In Interstat, they asked people to write in how many times they'd seen the movie, and I think I watched it twenty-six times in the theater, so I wrote in. There was a long list of fans who had seen it over twenty times in the theaters. Because the word was out that this Star Trek movie, good, bad or indifferent... you have to go see it, you have to support it. If this does not make a bundle of money, they will never make another Star Trek movie. So, regardless of what you think of it... So, we got the message. And we went out there. And we supported the movie, whether we liked it or not (laughs).

My opinion of the Star Trek novels at that time, I was not very happy with them.
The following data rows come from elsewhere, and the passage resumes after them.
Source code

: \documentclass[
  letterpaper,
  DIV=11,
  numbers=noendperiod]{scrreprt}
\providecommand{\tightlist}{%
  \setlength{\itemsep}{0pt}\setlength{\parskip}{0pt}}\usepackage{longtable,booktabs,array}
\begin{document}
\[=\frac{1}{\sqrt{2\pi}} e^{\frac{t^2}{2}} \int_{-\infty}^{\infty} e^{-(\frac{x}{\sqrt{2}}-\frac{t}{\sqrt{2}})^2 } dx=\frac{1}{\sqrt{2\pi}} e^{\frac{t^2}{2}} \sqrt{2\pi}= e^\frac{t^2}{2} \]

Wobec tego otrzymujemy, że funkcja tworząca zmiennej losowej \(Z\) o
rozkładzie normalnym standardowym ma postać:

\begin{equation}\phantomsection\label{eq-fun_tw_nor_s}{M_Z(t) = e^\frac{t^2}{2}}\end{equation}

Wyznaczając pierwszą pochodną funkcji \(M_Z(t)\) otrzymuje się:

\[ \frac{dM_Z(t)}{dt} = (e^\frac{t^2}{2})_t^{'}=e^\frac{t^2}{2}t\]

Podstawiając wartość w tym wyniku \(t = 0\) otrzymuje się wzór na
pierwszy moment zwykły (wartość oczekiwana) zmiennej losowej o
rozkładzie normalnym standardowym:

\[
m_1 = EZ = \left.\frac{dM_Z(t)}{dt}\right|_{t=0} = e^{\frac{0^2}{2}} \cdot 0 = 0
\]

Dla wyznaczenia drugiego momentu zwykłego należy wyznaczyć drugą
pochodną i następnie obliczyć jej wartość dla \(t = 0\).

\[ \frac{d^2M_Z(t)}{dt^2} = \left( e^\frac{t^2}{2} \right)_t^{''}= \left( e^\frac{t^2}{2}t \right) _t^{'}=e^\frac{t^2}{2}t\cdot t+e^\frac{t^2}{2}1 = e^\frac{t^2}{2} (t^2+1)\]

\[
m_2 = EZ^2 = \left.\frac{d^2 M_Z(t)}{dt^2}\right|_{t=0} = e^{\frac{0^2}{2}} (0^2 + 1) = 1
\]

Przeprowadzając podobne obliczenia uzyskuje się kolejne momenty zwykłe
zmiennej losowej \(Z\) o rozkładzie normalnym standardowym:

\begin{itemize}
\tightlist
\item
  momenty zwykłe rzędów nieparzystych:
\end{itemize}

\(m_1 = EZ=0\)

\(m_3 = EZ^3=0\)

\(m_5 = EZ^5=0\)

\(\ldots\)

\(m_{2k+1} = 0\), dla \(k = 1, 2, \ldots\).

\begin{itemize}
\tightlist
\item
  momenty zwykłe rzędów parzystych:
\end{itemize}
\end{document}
In fact, Lisa, and I forget her last name, put out a ... regularly scheduled newsletter reviewing the novels... the reviews were almost entirely negative.... First of all, it was my opinion now, and my opinion then that, the publishers the Star Trek tie-in novels would have been better off scouting the fanzines for the best writers and asking them to write the Star Trek novels. Now, some of the fans did graduate to writing tie-in novels. Those novels weren't well received and therefore the publishers apparently thought that, you know, this is typical of the fans. But there were fan writers who were capable of writing some really good Star Trek novels.

[...]

Now I found out a couple of years ago, that the Doctor Who people, and this is in the twenty-first century, way after this, but I think they did the right thing. They did scout fan writers and asked the best of them to contribute professionally. Paul Cornell told me this. And I think that that was a good idea and that's what [the Star Trek people] should have done. But instead what they did, they got science-fiction writers like James Blish, for Star Trek tie-ins. And he was just working from rough scripts. I don't think, if I recall correctly, he had never even seen the show.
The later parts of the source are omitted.